▼
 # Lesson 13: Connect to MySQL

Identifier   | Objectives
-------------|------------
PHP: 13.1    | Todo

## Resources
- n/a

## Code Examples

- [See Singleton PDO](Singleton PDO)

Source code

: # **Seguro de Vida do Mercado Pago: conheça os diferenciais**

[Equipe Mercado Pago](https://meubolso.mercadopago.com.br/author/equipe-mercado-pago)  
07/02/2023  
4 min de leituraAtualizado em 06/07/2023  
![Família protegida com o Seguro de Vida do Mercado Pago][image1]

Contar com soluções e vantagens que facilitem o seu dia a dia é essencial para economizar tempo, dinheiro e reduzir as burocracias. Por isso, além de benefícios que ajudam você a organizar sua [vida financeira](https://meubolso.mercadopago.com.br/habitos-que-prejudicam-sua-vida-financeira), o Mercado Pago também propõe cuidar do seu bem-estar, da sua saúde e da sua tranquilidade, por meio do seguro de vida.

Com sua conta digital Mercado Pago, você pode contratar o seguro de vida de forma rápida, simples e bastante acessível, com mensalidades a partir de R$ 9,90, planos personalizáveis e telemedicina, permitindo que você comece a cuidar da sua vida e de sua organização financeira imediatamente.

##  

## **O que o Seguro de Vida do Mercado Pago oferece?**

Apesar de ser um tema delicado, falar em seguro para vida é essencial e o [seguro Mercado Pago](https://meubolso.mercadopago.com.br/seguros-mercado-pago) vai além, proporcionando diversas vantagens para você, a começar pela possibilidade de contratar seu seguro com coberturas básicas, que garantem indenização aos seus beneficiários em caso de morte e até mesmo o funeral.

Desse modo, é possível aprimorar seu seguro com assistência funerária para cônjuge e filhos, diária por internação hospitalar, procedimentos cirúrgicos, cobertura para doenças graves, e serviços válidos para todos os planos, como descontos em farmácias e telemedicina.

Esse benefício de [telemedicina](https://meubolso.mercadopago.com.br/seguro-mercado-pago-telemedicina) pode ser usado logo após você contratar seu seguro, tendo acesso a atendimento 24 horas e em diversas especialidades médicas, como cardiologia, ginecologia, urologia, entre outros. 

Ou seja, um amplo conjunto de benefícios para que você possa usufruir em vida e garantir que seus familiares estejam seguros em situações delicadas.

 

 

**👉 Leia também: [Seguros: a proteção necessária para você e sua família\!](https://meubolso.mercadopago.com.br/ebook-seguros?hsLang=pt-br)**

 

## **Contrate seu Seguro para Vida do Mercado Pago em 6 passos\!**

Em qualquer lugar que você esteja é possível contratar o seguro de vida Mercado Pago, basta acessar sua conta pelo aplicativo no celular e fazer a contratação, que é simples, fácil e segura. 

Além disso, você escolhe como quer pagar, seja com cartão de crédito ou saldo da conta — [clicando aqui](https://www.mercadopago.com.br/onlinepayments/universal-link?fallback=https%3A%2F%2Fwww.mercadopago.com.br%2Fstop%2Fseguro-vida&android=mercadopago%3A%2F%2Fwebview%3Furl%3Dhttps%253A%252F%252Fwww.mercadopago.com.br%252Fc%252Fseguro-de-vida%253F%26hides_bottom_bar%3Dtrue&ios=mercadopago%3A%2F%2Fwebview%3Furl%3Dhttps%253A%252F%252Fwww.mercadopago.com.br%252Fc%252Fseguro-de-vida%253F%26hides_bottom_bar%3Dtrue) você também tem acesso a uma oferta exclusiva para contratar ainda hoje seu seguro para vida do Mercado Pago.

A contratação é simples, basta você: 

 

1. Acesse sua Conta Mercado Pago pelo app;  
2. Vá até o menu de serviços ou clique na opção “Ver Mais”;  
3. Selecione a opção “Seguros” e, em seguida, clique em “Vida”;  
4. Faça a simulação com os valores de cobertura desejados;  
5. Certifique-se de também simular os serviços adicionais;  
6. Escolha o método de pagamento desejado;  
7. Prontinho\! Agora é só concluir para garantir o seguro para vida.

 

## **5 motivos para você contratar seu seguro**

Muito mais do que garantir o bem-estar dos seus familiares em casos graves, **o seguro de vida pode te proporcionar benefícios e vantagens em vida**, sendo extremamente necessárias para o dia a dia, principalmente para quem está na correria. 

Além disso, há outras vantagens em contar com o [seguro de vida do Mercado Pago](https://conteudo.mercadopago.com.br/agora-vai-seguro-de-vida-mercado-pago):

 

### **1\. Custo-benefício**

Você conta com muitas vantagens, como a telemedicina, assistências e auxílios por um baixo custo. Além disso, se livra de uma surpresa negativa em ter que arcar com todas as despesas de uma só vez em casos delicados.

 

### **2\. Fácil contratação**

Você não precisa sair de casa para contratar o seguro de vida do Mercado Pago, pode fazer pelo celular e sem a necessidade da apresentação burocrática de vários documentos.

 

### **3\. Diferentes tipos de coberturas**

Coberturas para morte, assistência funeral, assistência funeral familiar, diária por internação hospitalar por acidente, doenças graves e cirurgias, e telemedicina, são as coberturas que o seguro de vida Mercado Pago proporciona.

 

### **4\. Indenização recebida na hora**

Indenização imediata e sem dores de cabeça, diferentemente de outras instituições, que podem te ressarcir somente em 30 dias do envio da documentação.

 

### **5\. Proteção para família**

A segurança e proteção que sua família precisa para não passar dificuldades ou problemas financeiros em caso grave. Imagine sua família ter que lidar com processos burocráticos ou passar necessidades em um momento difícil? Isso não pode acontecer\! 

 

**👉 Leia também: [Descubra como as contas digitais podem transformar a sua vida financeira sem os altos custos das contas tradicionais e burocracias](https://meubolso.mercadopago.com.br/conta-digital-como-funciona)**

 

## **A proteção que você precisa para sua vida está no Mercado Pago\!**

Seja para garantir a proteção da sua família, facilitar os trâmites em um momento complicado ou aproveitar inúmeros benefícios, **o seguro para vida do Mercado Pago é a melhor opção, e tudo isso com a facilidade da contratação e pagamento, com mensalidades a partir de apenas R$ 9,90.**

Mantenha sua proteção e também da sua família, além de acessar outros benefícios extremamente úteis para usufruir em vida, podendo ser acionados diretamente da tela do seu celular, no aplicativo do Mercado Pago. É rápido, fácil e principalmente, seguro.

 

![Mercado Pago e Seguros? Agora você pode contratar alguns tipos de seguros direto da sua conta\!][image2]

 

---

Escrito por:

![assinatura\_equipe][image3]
▲
__Prompt__. The entries above must be output exactly, with every line preserved.

__Result for this exercise__.
 # Lesson 13: Connect to MySQL

Identifier   | Objectives
-------------|------------
PHP: 13.1    | Todo

## Resources
- n/a

## Code Examples

- [See Singleton PDO](Singleton PDO)

Source code

: # **Seguro de Vida do Mercado Pago: conheça os diferenciais**

[Equipe Mercado Pago](https://meubolso.mercadopago.com.br/author/equipe-mercado-pago)  
07/02/2023  
4 min de leituraAtualizado em 06/07/2023  
![Família protegida com o Seguro de Vida do Mercado Pago][image1]

Contar com soluções e vantagens que facilitem o seu dia a dia é essencial para economizar tempo, dinheiro e reduzir as burocracias. Por isso, além de benefícios que ajudam você a organizar sua [vida financeira](https://meubolso.mercadopago.com.br/habitos-que-prejudicam-sua-vida-financeira), o Mercado Pago também propõe cuidar do seu bem-estar, da sua saúde e da sua tranquilidade, por meio do seguro de vida.

Com sua conta digital Mercado Pago, você pode contratar o seguro de vida de forma rápida, simples e bastante acessível, com mensalidades a partir de R$ 9,90, planos personalizáveis e telemedicina, permitindo que você comece a cuidar da sua vida e de sua organização financeira imediatamente.

##  

## **O que o Seguro de Vida do Mercado Pago oferece?**

Apesar de ser um tema delicado, falar em seguro para vida é essencial e o [seguro Mercado Pago](https://meubolso.mercadopago.com.br/seguros-mercado-pago) vai além, proporcionando diversas vantagens para você, a começar pela possibilidade de contratar seu seguro com coberturas básicas, que garantem indenização aos seus beneficiários em caso de morte e até mesmo o funeral.

Desse modo, é possível aprimorar seu seguro com assistência funerária para cônjuge e filhos, diária por internação hospitalar, procedimentos cirúrgicos, cobertura para doenças graves, e serviços válidos para todos os planos, como descontos em farmácias e telemedicina.

Esse benefício de [telemedicina](https://meubolso.mercadopago.com.br/seguro-mercado-pago-telemedicina) pode ser usado logo após você contratar seu seguro, tendo acesso a atendimento 24 horas e em diversas especialidades médicas, como cardiologia, ginecologia, urologia, entre outros. 

Ou seja, um amplo conjunto de benefícios para que você possa usufruir em vida e garantir que seus familiares estejam seguros em situações delicadas.

 

 

**👉 Leia também: [Seguros: a proteção necessária para você e sua família\!](https://meubolso.mercadopago.com.br/ebook-seguros?hsLang=pt-br)**

 

## **Contrate seu Seguro para Vida do Mercado Pago em 6 passos\!**

Em qualquer lugar que você esteja é possível contratar o seguro de vida Mercado Pago, basta acessar sua conta pelo aplicativo no celular e fazer a contratação, que é simples, fácil e segura. 

Além disso, você escolhe como quer pagar, seja com cartão de crédito ou saldo da conta — [clicando aqui](https://www.mercadopago.com.br/onlinepayments/universal-link?fallback=https%3A%2F%2Fwww.mercadopago.com.br%2Fstop%2Fseguro-vida&android=mercadopago%3A%2F%2Fwebview%3Furl%3Dhttps%253A%252F%252Fwww.mercadopago.com.br%252Fc%252Fseguro-de-vida%253F%26hides_bottom_bar%3Dtrue&ios=mercadopago%3A%2F%2Fwebview%3Furl%3Dhttps%253A%252F%252Fwww.mercadopago.com.br%252Fc%252Fseguro-de-vida%253F%26hides_bottom_bar%3Dtrue) você também tem acesso a uma oferta exclusiva para contratar ainda hoje seu seguro para vida do Mercado Pago.

A contratação é simples, basta você: 

 

1. Acesse sua Conta Mercado Pago pelo app;  
2. Vá até o menu de serviços ou clique na opção “Ver Mais”;  
3. Selecione a opção “Seguros” e, em seguida, clique em “Vida”;  
4. Faça a simulação com os valores de cobertura desejados;  
5. Certifique-se de também simular os serviços adicionais;  
6. Escolha o método de pagamento desejado;  
7. Prontinho\! Agora é só concluir para garantir o seguro para vida.

 

## **5 motivos para você contratar seu seguro**

Muito mais do que garantir o bem-estar dos seus familiares em casos graves, **o seguro de vida pode te proporcionar benefícios e vantagens em vida**, sendo extremamente necessárias para o dia a dia, principalmente para quem está na correria. 

Além disso, há outras vantagens em contar com o [seguro de vida do Mercado Pago](https://conteudo.mercadopago.com.br/agora-vai-seguro-de-vida-mercado-pago):

 

### **1\. Custo-benefício**

Você conta com muitas vantagens, como a telemedicina, assistências e auxílios por um baixo custo. Além disso, se livra de uma surpresa negativa em ter que arcar com todas as despesas de uma só vez em casos delicados.

 

### **2\. Fácil contratação**

Você não precisa sair de casa para contratar o seguro de vida do Mercado Pago, pode fazer pelo celular e sem a necessidade da apresentação burocrática de vários documentos.

 

### **3\. Diferentes tipos de coberturas**

Coberturas para morte, assistência funeral, assistência funeral familiar, diária por internação hospitalar por acidente, doenças graves e cirurgias, e telemedicina, são as coberturas que o seguro de vida Mercado Pago proporciona.

 

### **4\. Indenização recebida na hora**

Indenização imediata e sem dores de cabeça, diferentemente de outras instituições, que podem te ressarcir somente em 30 dias do envio da documentação.

 

### **5\. Proteção para família**

A segurança e proteção que sua família precisa para não passar dificuldades ou problemas financeiros em caso grave. Imagine sua família ter que lidar com processos burocráticos ou passar necessidades em um momento difícil? Isso não pode acontecer\! 

 

**👉 Leia também: [Descubra como as contas digitais podem transformar a sua vida financeira sem os altos custos das contas tradicionais e burocracias](https://meubolso.mercadopago.com.br/conta-digital-como-funciona)**

 

## **A proteção que você precisa para sua vida está no Mercado Pago\!**

Seja para garantir a proteção da sua família, facilitar os trâmites em um momento complicado ou aproveitar inúmeros benefícios, **o seguro para vida do Mercado Pago é a melhor opção, e tudo isso com a facilidade da contratação e pagamento, com mensalidades a partir de apenas R$ 9,90.**

Mantenha sua proteção e também da sua família, além de acessar outros benefícios extremamente úteis para usufruir em vida, podendo ser acionados diretamente da tela do seu celular, no aplicativo do Mercado Pago. É rápido, fácil e principalmente, seguro.

 

![Mercado Pago e Seguros? Agora você pode contratar alguns tipos de seguros direto da sua conta\!][image2]

 

---

Escrito por:

![assinatura\_equipe][image3]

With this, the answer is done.